(Dataset items)
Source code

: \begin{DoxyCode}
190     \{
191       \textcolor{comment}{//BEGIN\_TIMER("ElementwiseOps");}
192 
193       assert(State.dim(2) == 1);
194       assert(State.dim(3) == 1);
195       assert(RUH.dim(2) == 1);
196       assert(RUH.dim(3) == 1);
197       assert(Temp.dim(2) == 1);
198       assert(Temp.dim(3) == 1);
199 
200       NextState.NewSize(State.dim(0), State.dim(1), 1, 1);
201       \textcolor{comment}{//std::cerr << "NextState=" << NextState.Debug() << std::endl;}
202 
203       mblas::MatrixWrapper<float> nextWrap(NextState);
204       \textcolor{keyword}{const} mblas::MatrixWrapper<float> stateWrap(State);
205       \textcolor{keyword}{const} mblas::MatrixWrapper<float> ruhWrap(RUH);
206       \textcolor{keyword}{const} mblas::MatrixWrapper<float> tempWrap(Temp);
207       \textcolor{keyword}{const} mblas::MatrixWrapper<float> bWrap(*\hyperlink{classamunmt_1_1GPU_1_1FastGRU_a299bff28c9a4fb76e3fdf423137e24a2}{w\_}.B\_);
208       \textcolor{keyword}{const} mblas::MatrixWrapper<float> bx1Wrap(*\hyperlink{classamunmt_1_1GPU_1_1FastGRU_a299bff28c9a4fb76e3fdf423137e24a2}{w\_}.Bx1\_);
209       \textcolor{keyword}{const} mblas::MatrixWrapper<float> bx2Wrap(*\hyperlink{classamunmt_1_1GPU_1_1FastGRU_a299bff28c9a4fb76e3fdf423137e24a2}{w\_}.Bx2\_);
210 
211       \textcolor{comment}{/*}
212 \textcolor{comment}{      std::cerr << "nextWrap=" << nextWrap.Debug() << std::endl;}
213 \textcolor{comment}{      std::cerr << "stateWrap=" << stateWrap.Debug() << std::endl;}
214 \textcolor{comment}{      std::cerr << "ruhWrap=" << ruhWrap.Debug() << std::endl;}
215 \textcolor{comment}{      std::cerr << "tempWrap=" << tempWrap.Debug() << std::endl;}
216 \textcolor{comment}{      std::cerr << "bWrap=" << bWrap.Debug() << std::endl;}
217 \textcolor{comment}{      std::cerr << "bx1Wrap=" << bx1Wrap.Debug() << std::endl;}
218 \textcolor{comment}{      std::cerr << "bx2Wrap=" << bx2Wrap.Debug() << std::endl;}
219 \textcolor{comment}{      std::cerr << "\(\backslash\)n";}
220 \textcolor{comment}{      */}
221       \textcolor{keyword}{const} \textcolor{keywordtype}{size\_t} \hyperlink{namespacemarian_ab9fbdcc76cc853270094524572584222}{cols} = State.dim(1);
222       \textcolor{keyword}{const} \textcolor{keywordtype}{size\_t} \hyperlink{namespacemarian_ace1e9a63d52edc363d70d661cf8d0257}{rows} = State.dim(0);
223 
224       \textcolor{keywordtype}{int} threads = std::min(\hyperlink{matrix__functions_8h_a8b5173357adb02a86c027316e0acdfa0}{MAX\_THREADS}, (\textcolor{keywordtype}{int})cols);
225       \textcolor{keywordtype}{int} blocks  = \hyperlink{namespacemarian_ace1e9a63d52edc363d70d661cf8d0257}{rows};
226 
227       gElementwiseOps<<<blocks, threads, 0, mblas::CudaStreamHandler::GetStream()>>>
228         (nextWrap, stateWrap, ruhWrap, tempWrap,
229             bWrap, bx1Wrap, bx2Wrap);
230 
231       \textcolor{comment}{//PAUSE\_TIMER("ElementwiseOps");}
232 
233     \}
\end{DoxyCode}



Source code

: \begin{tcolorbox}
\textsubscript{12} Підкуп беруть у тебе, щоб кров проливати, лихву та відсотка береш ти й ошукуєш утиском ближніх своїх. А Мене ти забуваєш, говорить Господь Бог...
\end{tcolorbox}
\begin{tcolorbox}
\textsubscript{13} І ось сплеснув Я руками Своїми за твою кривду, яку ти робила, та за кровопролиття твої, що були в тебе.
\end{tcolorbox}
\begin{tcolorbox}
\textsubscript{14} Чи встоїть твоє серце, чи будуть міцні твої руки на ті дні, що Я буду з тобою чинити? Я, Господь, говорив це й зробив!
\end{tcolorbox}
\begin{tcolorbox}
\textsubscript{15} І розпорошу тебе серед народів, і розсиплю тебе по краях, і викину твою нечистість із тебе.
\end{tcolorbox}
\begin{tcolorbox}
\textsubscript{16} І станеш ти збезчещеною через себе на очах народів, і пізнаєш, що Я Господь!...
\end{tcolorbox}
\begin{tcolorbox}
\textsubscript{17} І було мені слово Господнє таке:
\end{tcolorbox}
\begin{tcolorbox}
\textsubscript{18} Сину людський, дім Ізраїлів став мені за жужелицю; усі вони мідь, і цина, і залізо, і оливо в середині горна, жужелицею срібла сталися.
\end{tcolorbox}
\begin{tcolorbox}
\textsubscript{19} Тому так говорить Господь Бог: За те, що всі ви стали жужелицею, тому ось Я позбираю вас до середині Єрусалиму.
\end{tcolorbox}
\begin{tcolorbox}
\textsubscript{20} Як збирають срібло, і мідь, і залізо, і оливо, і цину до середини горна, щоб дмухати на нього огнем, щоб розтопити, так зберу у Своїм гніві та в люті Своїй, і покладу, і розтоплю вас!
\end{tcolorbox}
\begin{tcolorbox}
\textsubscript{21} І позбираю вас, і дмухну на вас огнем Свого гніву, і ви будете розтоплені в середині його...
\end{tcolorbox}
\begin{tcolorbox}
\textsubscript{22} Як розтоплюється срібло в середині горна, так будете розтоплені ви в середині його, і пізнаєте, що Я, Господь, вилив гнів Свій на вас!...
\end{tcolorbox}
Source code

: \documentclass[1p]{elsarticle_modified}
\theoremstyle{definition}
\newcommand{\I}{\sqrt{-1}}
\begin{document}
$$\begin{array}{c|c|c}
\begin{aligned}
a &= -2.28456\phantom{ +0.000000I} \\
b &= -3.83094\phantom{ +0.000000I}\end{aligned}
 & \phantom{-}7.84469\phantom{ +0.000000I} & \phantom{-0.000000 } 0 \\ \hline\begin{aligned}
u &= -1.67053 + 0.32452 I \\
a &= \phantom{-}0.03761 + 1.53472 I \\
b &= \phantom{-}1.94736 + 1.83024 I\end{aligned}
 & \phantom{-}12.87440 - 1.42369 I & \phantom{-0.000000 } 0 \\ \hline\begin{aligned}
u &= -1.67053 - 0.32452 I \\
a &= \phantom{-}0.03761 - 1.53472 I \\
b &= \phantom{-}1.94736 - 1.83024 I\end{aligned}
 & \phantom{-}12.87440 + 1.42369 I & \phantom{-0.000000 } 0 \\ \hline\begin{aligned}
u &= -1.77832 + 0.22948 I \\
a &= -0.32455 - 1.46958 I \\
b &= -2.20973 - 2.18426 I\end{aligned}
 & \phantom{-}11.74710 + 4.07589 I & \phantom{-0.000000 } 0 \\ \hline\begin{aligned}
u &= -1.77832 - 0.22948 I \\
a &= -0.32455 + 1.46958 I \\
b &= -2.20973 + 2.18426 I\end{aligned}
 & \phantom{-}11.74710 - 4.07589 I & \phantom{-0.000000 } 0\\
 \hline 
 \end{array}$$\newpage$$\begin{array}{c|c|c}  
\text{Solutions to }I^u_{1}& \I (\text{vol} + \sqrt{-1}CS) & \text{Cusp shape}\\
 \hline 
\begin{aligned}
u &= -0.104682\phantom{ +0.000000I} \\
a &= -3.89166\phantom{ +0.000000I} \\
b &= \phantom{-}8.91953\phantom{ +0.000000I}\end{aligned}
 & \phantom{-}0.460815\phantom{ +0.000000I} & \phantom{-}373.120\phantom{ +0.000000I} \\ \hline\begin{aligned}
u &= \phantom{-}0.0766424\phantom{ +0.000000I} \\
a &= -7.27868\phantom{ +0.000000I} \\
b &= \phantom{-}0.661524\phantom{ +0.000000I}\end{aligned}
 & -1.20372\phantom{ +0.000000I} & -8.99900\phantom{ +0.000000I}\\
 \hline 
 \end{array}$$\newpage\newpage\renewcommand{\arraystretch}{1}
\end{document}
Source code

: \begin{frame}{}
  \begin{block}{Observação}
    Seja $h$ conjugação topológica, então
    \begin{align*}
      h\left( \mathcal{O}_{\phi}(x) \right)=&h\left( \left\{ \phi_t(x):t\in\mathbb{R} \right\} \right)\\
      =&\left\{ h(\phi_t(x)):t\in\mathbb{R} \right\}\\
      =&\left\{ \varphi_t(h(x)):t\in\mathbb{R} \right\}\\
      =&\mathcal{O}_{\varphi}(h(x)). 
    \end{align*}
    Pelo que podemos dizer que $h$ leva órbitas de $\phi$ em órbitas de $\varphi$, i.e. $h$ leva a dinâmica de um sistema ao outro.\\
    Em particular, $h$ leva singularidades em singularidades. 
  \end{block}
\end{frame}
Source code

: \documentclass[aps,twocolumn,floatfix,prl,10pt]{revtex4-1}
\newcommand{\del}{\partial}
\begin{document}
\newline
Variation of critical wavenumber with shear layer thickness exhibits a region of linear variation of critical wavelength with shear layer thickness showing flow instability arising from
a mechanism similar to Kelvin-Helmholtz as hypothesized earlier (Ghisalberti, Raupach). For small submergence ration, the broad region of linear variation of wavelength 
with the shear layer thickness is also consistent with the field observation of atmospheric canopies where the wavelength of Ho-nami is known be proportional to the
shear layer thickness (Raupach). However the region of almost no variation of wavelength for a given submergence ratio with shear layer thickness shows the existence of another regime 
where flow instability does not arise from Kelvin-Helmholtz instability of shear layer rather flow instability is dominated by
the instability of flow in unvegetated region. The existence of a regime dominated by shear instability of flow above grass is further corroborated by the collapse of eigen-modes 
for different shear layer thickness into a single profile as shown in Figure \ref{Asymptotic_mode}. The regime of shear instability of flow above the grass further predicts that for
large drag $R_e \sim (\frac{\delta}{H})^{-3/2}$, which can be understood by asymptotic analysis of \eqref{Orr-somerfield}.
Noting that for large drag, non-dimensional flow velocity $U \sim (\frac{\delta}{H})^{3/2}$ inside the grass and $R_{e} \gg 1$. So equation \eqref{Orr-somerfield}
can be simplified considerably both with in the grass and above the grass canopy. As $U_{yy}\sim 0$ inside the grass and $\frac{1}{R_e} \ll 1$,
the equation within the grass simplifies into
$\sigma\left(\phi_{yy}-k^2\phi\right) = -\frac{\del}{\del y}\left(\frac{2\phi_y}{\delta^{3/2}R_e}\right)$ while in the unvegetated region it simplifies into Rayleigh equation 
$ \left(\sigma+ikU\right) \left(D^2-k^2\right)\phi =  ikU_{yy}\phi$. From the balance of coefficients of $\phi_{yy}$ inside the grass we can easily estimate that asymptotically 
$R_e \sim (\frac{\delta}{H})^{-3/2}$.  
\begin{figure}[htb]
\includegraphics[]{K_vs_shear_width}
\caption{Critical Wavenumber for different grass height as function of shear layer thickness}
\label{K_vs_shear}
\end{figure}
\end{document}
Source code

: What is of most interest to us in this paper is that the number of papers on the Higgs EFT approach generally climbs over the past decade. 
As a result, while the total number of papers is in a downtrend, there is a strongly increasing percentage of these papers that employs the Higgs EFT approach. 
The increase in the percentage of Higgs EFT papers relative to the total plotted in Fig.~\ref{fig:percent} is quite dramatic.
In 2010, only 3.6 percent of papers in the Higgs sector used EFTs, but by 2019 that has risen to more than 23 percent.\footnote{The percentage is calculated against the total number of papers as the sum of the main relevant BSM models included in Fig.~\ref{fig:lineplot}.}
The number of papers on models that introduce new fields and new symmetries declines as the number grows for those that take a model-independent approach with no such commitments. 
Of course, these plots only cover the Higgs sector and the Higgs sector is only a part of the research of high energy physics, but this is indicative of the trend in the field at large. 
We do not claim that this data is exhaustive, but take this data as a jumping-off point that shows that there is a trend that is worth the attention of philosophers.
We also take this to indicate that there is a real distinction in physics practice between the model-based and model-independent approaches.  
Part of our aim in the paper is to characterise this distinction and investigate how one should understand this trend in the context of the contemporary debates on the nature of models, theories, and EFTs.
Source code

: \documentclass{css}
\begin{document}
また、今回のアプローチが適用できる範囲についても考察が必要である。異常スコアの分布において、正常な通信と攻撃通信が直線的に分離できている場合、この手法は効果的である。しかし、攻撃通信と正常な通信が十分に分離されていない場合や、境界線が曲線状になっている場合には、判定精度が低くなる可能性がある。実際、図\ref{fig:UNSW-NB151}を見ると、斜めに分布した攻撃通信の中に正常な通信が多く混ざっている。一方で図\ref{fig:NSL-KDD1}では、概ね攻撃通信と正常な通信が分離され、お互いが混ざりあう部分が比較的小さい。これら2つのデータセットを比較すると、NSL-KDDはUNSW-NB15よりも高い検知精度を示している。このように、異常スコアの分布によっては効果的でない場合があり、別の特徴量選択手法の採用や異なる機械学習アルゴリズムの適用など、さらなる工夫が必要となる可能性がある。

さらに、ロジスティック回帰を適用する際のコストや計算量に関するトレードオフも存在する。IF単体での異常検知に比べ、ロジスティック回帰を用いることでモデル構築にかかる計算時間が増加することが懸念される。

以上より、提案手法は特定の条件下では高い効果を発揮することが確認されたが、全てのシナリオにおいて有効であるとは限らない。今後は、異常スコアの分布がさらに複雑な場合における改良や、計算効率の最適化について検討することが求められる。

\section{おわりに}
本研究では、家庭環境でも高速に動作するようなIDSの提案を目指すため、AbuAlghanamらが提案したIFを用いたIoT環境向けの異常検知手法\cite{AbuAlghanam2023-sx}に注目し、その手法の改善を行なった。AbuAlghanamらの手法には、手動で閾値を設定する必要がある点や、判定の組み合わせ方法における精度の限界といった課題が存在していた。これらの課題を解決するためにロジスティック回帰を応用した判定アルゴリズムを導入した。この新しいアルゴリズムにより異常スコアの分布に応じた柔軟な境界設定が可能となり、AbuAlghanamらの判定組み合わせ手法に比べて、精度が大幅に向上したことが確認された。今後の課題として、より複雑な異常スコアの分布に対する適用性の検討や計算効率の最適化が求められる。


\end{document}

EXERCISE INSTRUCTIONS:
For each line of the entries that contains the word "right", make a copy.

ANSWER SECTION:
      h\left( \mathcal{O}_{\phi}(x) \right)=&h\left( \left\{ \phi_t(x):t\in\mathbb{R} \right\} \right)\\
      =&\left\{ h(\phi_t(x)):t\in\mathbb{R} \right\}\\
      =&\left\{ \varphi_t(h(x)):t\in\mathbb{R} \right\}\\
$\sigma\left(\phi_{yy}-k^2\phi\right) = -\frac{\del}{\del y}\left(\frac{2\phi_y}{\delta^{3/2}R_e}\right)$ while in the unvegetated region it simplifies into Rayleigh equation 
$ \left(\sigma+ikU\right) \left(D^2-k^2\right)\phi =  ikU_{yy}\phi$. From the balance of coefficients of $\phi_{yy}$ inside the grass we can easily estimate that asymptotically 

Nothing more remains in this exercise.